Фонтанка. Апрель 2015
На сцене БДТ им. Г.А.Товстоногова показали спектакль Интегрированного театра-студии «Круг II» «Отдаленная близость»: в нем заняты четыре актерские пары, в каждой из которых один из актеров имеет проблемы ментального или психического здоровья. Тексты, которые звучат со сцены, также написаны людьми с особенностями развития. Этот очень популярный в Европе тип театра в России только начинает развиваться. Его сторонники и подвижники обсудили в Петербурге его специфику и проблемы.

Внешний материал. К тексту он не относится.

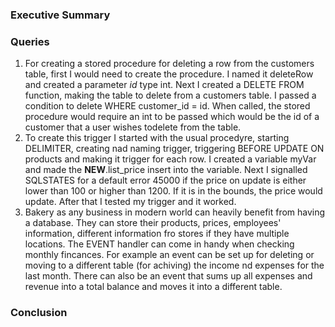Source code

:<h3>Executive Summary</h3>

<p></p>

<h3>Queries</h3>

<ol>
  <li>For creating a stored procedure for deleting a row from the customers table, first I would need to create the procedure. I named it deleteRow and created a parameter <i>id</i> type int. Next I created a DELETE FROM function, making the table to delete from a customers table. I passed a condition to delete WHERE customer_id = id. When called, the stored procedure would require an int to be passed which would be the id of a customer that a user wishes todelete from the table.
  <li>To create this trigger I started with the usual procedyre, starting DELIMITER, creating nad naming trigger, triggering BEFORE UPDATE ON products and making it trigger for each row. I created a variable myVar and made the <b>NEW</b>.list_price insert into the variable. Next I signalled SQLSTATES for a default error 45000 if the price on update is either lower than 100 or higher than 1200. If it is in the bounds, the price would update. After that I tested my trigger and it worked.
  <li>Bakery as any business in modern world can heavily benefit from having a database. They can store their products, prices, employees' information, different information fro stores if they have multiple locations. The EVENT handler can come in handy when checking monthly fincances. For example an event can be set up for deleting or moving to a different table (for achiving) the income nd expenses for the last month. There can also be an event that sums up all expenses and revenue into a total balance and moves it into a different table.
</ol>

<h3>Conclusion</h3>

<p></p>
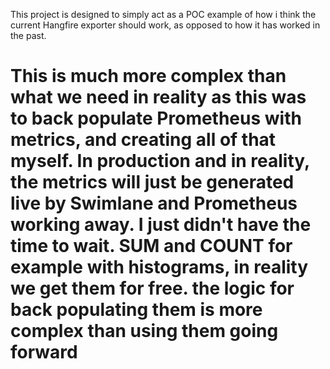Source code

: This project is designed to simply act as a POC example of how i think the current Hangfire exporter should work, as opposed to how it has worked in the past.


# This is much more complex than what we need in reality as this was to back populate Prometheus with metrics, and creating all of that myself. In production and in reality, the metrics will just be generated live by Swimlane and Prometheus working away. I just didn't have the time to wait. SUM and COUNT for example with histograms, in reality we get them for free. the logic for back populating them is more complex than using them going forward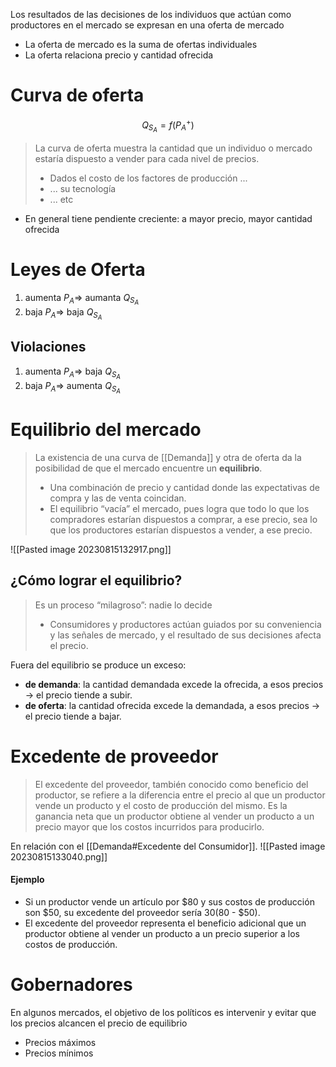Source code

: Los resultados de las decisiones de los individuos que actúan como productores en el mercado se expresan en una oferta de mercado
- La oferta de mercado es la suma de ofertas individuales
- La oferta relaciona precio y cantidad ofrecida


# Curva de oferta

$$Q_{S_A} = f(P_A^{+})$$

> La curva de oferta muestra la cantidad que un individuo o mercado estaría dispuesto a vender para cada nivel de precios.
> - Dados el costo de los factores de producción ...
> - ... su tecnología 
> - ... etc

- En general tiene pendiente creciente: a mayor precio, mayor cantidad ofrecida

# Leyes de Oferta
1. aumenta $P_A \Rightarrow$ aumanta $Q_{S_A}$ 
2. baja $P_A \Rightarrow$ baja $Q_{S_A}$ 

## Violaciones
1. aumenta $P_A \Rightarrow$ baja $Q_{S_A}$ 
2. baja $P_A \Rightarrow$ aumenta $Q_{S_A}$ 



# Equilibrio del mercado

> La existencia de una curva de [[Demanda]] y otra de oferta da la posibilidad de que el mercado encuentre un **equilibrio**.
> - Una combinación de precio y cantidad donde las expectativas de compra y las de venta coincidan.
> - El equilibrio “vacía” el mercado, pues logra que todo lo que los compradores estarían dispuestos a comprar, a ese precio, sea lo que los productores estarían dispuestos a vender, a ese precio.

![[Pasted image 20230815132917.png]]

## ¿Cómo lograr el equilibrio?

> Es un proceso “milagroso”: nadie lo decide 
> - Consumidores y productores actúan guiados por su conveniencia y las señales de mercado, y el resultado de sus decisiones afecta el precio.

Fuera del equilibrio se produce un exceso:
- **de demanda**: la cantidad demandada excede la ofrecida, a esos precios → el precio tiende a subir.
- **de oferta**: la cantidad ofrecida excede la demandada, a esos precios → el precio tiende a bajar.
# Excedente de proveedor
> El excedente del proveedor, también conocido como beneficio del productor, se refiere a la diferencia entre el precio al que un productor vende un producto y el costo de producción del mismo. Es la ganancia neta que un productor obtiene al vender un producto a un precio mayor que los costos incurridos para producirlo.


En relación con el [[Demanda#Excedente del Consumidor]].
![[Pasted image 20230815133040.png]]
#### Ejemplo
- Si un productor vende un artículo por $80 y sus costos de producción son $50, su excedente del proveedor sería $30 ($80 - $50).
- El excedente del proveedor representa el beneficio adicional que un productor obtiene al vender un producto a un precio superior a los costos de producción.

# Gobernadores
En algunos mercados, el objetivo de los políticos es intervenir y evitar que los precios alcancen el precio de equilibrio 
- Precios máximos
- Precios mínimos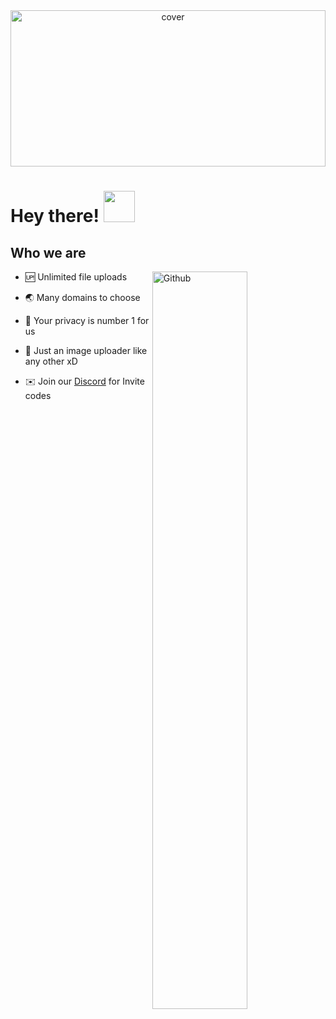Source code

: <div align="center">
<img width="100%" height = "250px" src="https://cdn.discordapp.com/attachments/1029837794098561037/1095614973075537970/YouCut_20230411_154058066.mp4" alt="cover" />
</div>
<h1> Hey there! <img src = "https://raw.githubusercontent.com/MartinHeinz/MartinHeinz/master/wave.gif" width = 50px> </h1>
<p align='center'>
 
<h2>Who we are</h2>
<img width="55%" align="right" alt="Github" src="https://raw.githubusercontent.com/onimur/.github/master/.resources/git-header.svg" />
  
- 🆙️ Unlimited file uploads

- 🌏 Many domains to choose

- 🔐 Your privacy is number 1 for us

- 🙈 Just an image uploader like any other xD

- ✉️ Join our [Discord](https://discord.gg/upload) for Invite codes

«Мы занимаемся вопросами счастья»
Интеграционный театр, то есть театр, в котором вместе играют профессиональные актеры и инвалиды — это явление искусства или, положа руку на сердце, «проявление толерантности»? И какие критерии определяют: это — искусство, а вон то — социальный проект. Это — театр, а вон то —арт-терапия. На эти вопросы искали ответ в книжном магазине «Порядок слов» — партнере Центра поддержки взрослых людей с аутизмом «Антон тут рядом».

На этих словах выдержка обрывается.